By Sherry F. Colb
In my Verdict column for this week, part 1 of a 2-part series, I discuss United States v. Skinner, a case in which the U.S. Court of Appeals for the Sixth Circuit held that the police may track a suspect's real-time location over time through his cellphone signals without having to obtain a warrant. Location-tracking, in other words, is not a Fourth Amendment "search," under this decision. In my column, I discuss differences between Skinner and the recent U.S. Supreme Court case of United States v. Jones, in which the Court held that attaching a tracking device to a car and thereby monitoring a suspect's whereabouts on the public roads does constitute a Fourth Amendment search and therefore violates the Constitution in the absence of a warrant supported by probable cause. One important difference between Skinner and Jones lies in the fact that police in the latter but not the former case attached a tracking device to the suspect's private property without the suspect's consent, thereby perpetrating a trespass.

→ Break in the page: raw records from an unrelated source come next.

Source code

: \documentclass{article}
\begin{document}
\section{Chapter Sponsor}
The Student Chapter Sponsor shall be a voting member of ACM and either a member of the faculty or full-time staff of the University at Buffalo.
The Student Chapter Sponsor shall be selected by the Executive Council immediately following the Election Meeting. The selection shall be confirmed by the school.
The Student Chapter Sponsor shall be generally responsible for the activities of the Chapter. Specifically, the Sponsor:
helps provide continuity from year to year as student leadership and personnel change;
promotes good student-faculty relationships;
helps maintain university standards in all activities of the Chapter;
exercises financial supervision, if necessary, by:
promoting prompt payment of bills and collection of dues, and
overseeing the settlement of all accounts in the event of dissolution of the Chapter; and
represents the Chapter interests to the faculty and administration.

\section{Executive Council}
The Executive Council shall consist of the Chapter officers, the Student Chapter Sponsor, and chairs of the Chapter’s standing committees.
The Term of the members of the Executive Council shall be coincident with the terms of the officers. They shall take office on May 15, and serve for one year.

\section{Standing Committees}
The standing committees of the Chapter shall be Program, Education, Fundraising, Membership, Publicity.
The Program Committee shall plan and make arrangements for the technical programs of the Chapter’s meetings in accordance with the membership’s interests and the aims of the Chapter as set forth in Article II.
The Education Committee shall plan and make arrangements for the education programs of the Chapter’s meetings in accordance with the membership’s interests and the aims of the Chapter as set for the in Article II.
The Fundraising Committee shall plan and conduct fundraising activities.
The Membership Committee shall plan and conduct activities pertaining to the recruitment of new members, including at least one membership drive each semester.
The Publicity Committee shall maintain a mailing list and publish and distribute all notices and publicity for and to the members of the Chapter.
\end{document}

In my column, I examine the implications of relying on this trespass/no-trespass distinction for Fourth Amendment doctrine. Here, I want to explore a broader phenomenon of which the Sixth Circuit's focus on trespass represents one example: the elevation of form over substance, also known as ruling on the basis of "technicalities."
As a parent, I am quite familiar with the time-honored practice of identifying loopholes and thereby violating the spirit of the law while honoring its letter. One of my children, for example, might respond affirmatively to the question "Did you brush your teeth?," but it will turn out that the toothbrush is dry and therefore could not have been recently used. So did my child lie? Not technically, because my earlier question about tooth-brushing did not specify a time (e.g., by asking "Did you brush your teeth in the last twenty minutes?") but instead asked a more open-ended question. The fact that "Well, I brushed my teeth yesterday" thus technically gives the statement "yes" in response to my question a positive truth value. Nonetheless, both my child and I would understand what my question meant, and the affirmative answer was thus -- if technically accurate -- something less than a sincere response.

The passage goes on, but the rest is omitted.